Protege applies technical expertise to clean, curate, and package this data so it can be used effectively for training and evaluation. Data providers participate through revenue-sharing arrangements tied to usage, creating a repeatable model that aligns incentives around responsible data access and reuse.
The company works with AI organizations and institutions globally, including many of the world’s largest technology companies, supporting the development of next-generation AI systems across multiple domains.

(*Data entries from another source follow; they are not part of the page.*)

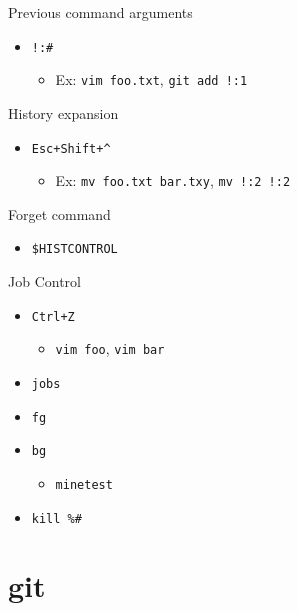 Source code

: \documentclass{beamer}
\begin{document}
\begin{frame}[fragile]{Previous command arguments}
\begin{itemize}
	\item \verb|!:#|
	\begin{itemize}
		\item Ex: \texttt{vim foo.txt}, \texttt{git add !:1}
	\end{itemize}
\end{itemize}
\end{frame}

\begin{frame}[fragile]{History expansion}
\begin{itemize}
	\item \verb|Esc+Shift+^|
	\begin{itemize}
		\item Ex: \texttt{mv foo.txt bar.txy}, \texttt{mv !:2 !:2}
	\end{itemize}
\end{itemize}
\end{frame}

\begin{frame}[fragile]{Forget command}
\begin{itemize}
	\item \verb|$HISTCONTROL|
\end{itemize}
\end{frame}

\begin{frame}[fragile]{Job Control}
\begin{itemize}
	\item \texttt{Ctrl+Z}
	\begin{itemize}
		\item \texttt{vim foo}, \texttt{vim bar}
	\end{itemize}
	\item \texttt{jobs}
	\item \texttt{fg}
	\item \texttt{bg}
	\begin{itemize}
		\item \texttt{minetest}
	\end{itemize}
	\item \verb|kill %#|
\end{itemize}
\end{frame}

\section{git}
\end{document}
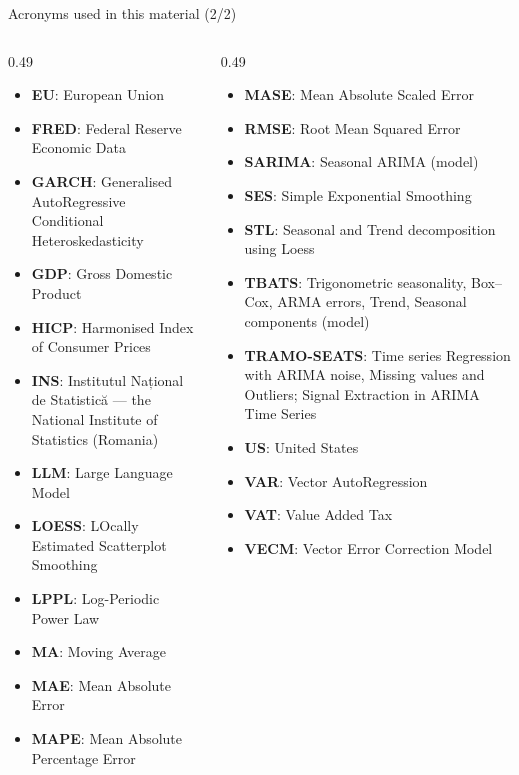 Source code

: \begin{frame}{Acronyms used in this material (2/2)}
\begin{columns}[T]
\begin{column}{0.49\textwidth}
\begin{itemize}\setlength{\itemsep}{0pt}
    \item \textbf{EU}: European Union
    \item \textbf{FRED}: Federal Reserve Economic Data
    \item \textbf{GARCH}: Generalised AutoRegressive Conditional Heteroskedasticity
    \item \textbf{GDP}: Gross Domestic Product
    \item \textbf{HICP}: Harmonised Index of Consumer Prices
    \item \textbf{INS}: Institutul Național de Statistică — the National Institute of Statistics (Romania)
    \item \textbf{LLM}: Large Language Model
    \item \textbf{LOESS}: LOcally Estimated Scatterplot Smoothing
    \item \textbf{LPPL}: Log-Periodic Power Law
    \item \textbf{MA}: Moving Average
    \item \textbf{MAE}: Mean Absolute Error
    \item \textbf{MAPE}: Mean Absolute Percentage Error
\end{itemize}
\end{column}
\begin{column}{0.49\textwidth}
\begin{itemize}\setlength{\itemsep}{0pt}
    \item \textbf{MASE}: Mean Absolute Scaled Error
    \item \textbf{RMSE}: Root Mean Squared Error
    \item \textbf{SARIMA}: Seasonal ARIMA (model)
    \item \textbf{SES}: Simple Exponential Smoothing
    \item \textbf{STL}: Seasonal and Trend decomposition using Loess
    \item \textbf{TBATS}: Trigonometric seasonality, Box–Cox, ARMA errors, Trend, Seasonal components (model)
    \item \textbf{TRAMO-SEATS}: Time series Regression with ARIMA noise, Missing values and Outliers; Signal Extraction in ARIMA Time Series
    \item \textbf{US}: United States
    \item \textbf{VAR}: Vector AutoRegression
    \item \textbf{VAT}: Value Added Tax
    \item \textbf{VECM}: Vector Error Correction Model
\end{itemize}
\end{column}
\end{columns}
\end{frame}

Experienced Leadership and Strategic Backing
Protege is led by CEO and co-founder Bobby Samuels, with Travis May — previously CEO of Datavant and LiveRamp — serving as chairman and co-founder. The leadership team brings deep experience navigating data-intensive industries where privacy, compliance, and scale are critical. In a recent interview with Unite.AI, Samuels discussed how his background in data governance and privacy shaped his vision for a platform that connects data holders and AI developers in a transparent, ethical way, underscoring the growing importance of governed data access in the broader AI ecosystem. –
From an investor standpoint, Andreessen Horowitz views access to proprietary, real-world data as a defining advantage in the next phase of AI. As model architectures become more standardized, differentiated data — with clear provenance and ethical licensing — is emerging as a key driver of performance and competitive defensibility.

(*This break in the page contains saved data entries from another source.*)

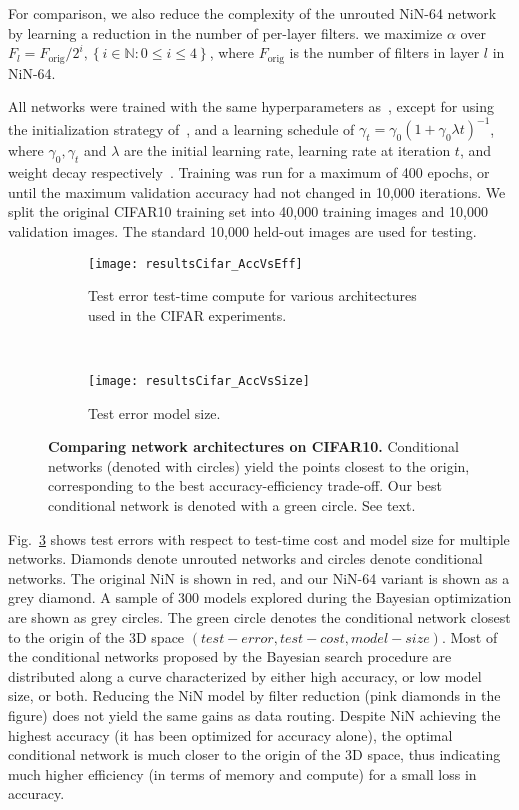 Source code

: \documentclass[thesis]{subfiles}
\begin{document}
	For comparison, we also reduce the complexity of the unrouted NiN-64 network by learning a reduction in the number of per-layer filters. 
	\ie we maximize $\alpha$ over $F_l = F_\textrm{orig}/2^i, \left\{i\in \mathbb{N} : 0 \le i \le 4\right\}$, where $F_\textrm{orig}$ is the number of filters in layer $l$ in NiN-64. 
	
	All networks were trained with the same hyperparameters as~\citep{Lin2013NiN}, 
	except for using the initialization strategy of~\citep{He2015b}, 
	and a learning schedule of $\gamma_t = \gamma_0(1+\gamma_0\lambda t)^{-1}$, where $\gamma_0,\gamma_t$ and $\lambda$ are the initial learning rate, learning rate at iteration $t$, and weight decay respectively~\citep{Bottou2012sgdtricks}. Training was run for a maximum of 400 epochs, or until the maximum validation accuracy had not changed in 10,000 iterations. 
	We split the original CIFAR10 training set into 40,000 training images and 
	10,000 validation images. 
	The standard 10,000 held-out images are used for testing.
	
	
	\begin{figure}[tbp] 
		\centering
		\begin{subfigure}[b]{0.95\linewidth}
			\centering
			\texttt{[image: resultsCifar\_AccVsEff]}
			\caption{Test error \vs test-time compute for various architectures used in the CIFAR experiments.}
			\label{fig:resultsCifar_AccVsEff}
		\end{subfigure}
		~
		\begin{subfigure}[b]{0.95\linewidth}
			\centering
			\texttt{[image: resultsCifar\_AccVsSize]}
			\caption{Test error \vs model size.}
			\label{fig:resultsCifar_AccVsSize}
		\end{subfigure}
		\caption[Comparing network architectures on CIFAR10]{{\bf Comparing network architectures on CIFAR10.} Conditional networks (denoted with circles) yield the points closest to the origin, corresponding to the best accuracy-efficiency trade-off. Our best conditional network is denoted with a green circle. See text.}
		\label{fig:Cifar_results}
	\end{figure}
	Fig.~\ref{fig:Cifar_results} shows test errors with respect to test-time cost and model size for multiple networks.
	Diamonds denote unrouted networks and circles denote conditional networks. 
	The original NiN is shown in red, and our NiN-64 variant is shown as a grey diamond.
	A sample of 300 models explored during the Bayesian optimization are shown as grey circles.
	The green circle denotes the conditional network closest to the origin of the 
	3D space $(test-error,test-cost,model-size)$.
	Most of the conditional networks proposed by the Bayesian search procedure are distributed along a curve characterized by either high accuracy, or low model size, or both. 
	Reducing the NiN model by filter reduction (pink diamonds in the figure) does not yield the same gains as data routing.
	Despite NiN achieving the highest accuracy (it has been optimized for accuracy alone), the optimal conditional network is much closer to the origin of the 3D space, thus indicating much higher efficiency (in terms of memory and compute) for a small loss in accuracy.
	
\end{document}
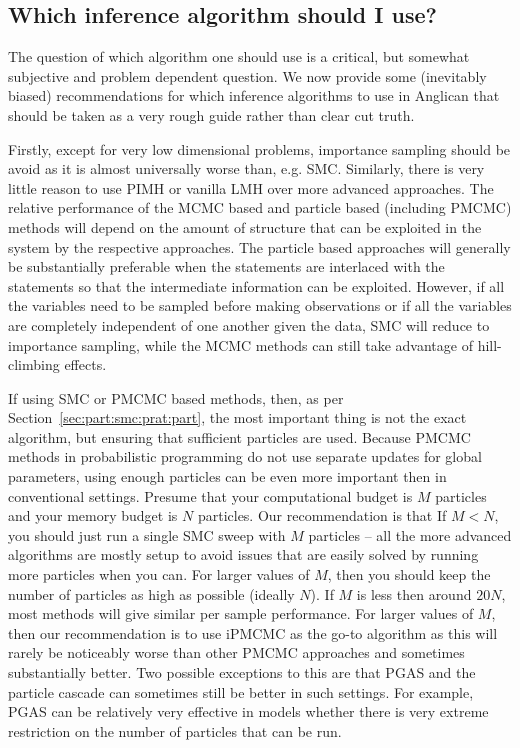 \subsection{Which inference algorithm should I use?}
\label{sec:proginf:str:which}

The question of which algorithm one should use is a critical, but somewhat subjective and
problem dependent question.  We now provide some (inevitably biased) recommendations for which
inference algorithms to use in Anglican that should be taken as a very rough guide rather than clear cut truth.

Firstly, except for very low dimensional problems, importance sampling should
be avoid as it is almost universally worse than, e.g. SMC.  Similarly, there is very little reason to use PIMH
or vanilla LMH over more advanced approaches.  The relative performance of the MCMC
based and particle based (including PMCMC) methods will depend on the amount of structure that can
be exploited in the system by the respective approaches.  The particle based approaches will generally be substantially
preferable when the \observe statements are interlaced with the \sample statements so that the intermediate
information can be exploited.  However, if all the variables need to be sampled before making observations or if
all the variables are completely independent of one another given the data, SMC will reduce to importance sampling,
while the MCMC methods can still take advantage of hill-climbing effects.

If using SMC or PMCMC based methods, then, as per Section~\ref{sec:part:smc:prat:part}, the most important
thing is not the exact algorithm, but ensuring that sufficient particles are used.  Because PMCMC methods
in probabilistic programming do not use separate updates for global parameters, using enough particles
can be even more important then in conventional settings.  Presume that your computational budget is $M$
particles and your memory budget is $N$ particles.  Our recommendation is that If $M<N$, you should
just run a single SMC sweep with $M$ particles -- all the more advanced algorithms are mostly setup to avoid
issues that are easily solved by running more particles when you can.  For larger values of $M$, then you should
keep the number of particles as high as possible (ideally $N$).  If $M$ is less then around $20 N$, most methods
will give similar per sample performance.  For larger values of $M$, then our recommendation is to use iPMCMC
as the go-to algorithm as this will rarely be noticeably worse than other PMCMC approaches and sometimes
substantially better.  Two possible exceptions to this are that PGAS and the particle cascade can sometimes still be better
in such settings.  For example, PGAS can be relatively very effective in models whether there is very extreme restriction on
the number of particles that can be run. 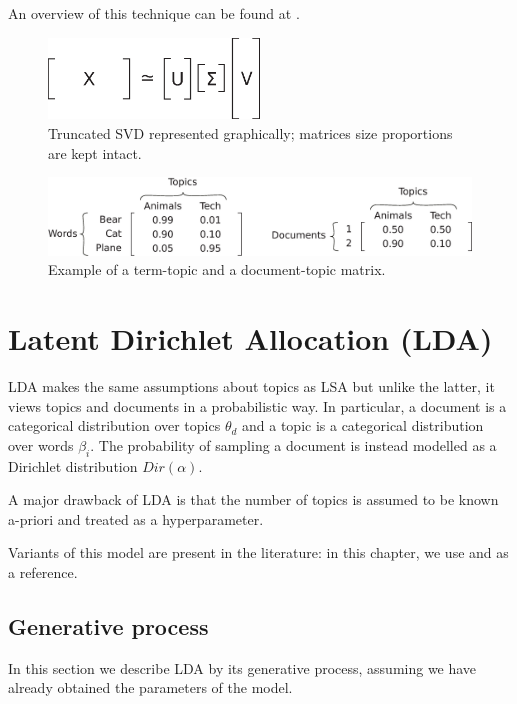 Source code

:An overview of this technique can be found at \cite{doi:10.1002/aris.1440380105}.

\begin{figure}[ht]
    \centering
    \includegraphics[width=0.5\textwidth]{images/svd.eps}
    \caption{Truncated SVD represented graphically; matrices size proportions are kept intact.}
    \label{fig:svd}
\end{figure}

\begin{figure}[ht]
    \centering
    \includegraphics[width=\textwidth]{images/topic-mat.eps}
    \caption{Example of a term-topic and a document-topic matrix.}
    \label{fig:topicmat}
\end{figure}

\section{Latent Dirichlet Allocation (LDA)}
LDA makes the same assumptions about topics as LSA but unlike the latter, it views topics and documents in a probabilistic way.
In particular, a document is a categorical distribution over topics $\theta_d$ and a topic is a categorical distribution over words $\beta_i$.
The probability of sampling a document is instead modelled as a Dirichlet distribution $Dir(\alpha)$.

A major drawback of LDA is that the number of topics is assumed to be known a-priori and treated as a hyperparameter.

Variants of this model are present in the literature: in this chapter, we use \cite{10.1145/2107736.2107741} and \cite{DBLP:journals/jmlr/BleiNJ03} as a reference.

\subsection{Generative process} \label{gp}
In this section we describe LDA by its generative process, assuming we have already obtained the parameters of the model.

How Protege Plans to Use the New Capital
The Series A extension will support expanded product development, growth of Protege’s data partner network into new domains and formats, and deeper collaboration with institutions that hold valuable real-world data. The company also plans to scale its infrastructure and team to meet increasing demand from AI research and development groups.
This focus reflects a broader industry shift, where AI progress is increasingly tied to data quality, provenance, and relevance rather than model size alone.
Implications for the Future of AI
Protege’s momentum points to a structural change in how AI systems are built. As easily accessible data sources are exhausted, future breakthroughs are likely to come from responsibly unlocking private, real-world data generated through everyday activity.
Platforms like Protege suggest a future where data access is governed, compensated, and transparent. For AI developers, this could mean more reliable and domain-specific models. For data holders, it creates a sustainable path to participate in AI development without giving up control.
Over time, this approach may influence how the industry—and regulators—think about data ownership, reuse, and value creation. Instead of treating data as something to be extracted, AI development may increasingly depend on trust-based networks that balance innovation with responsibility.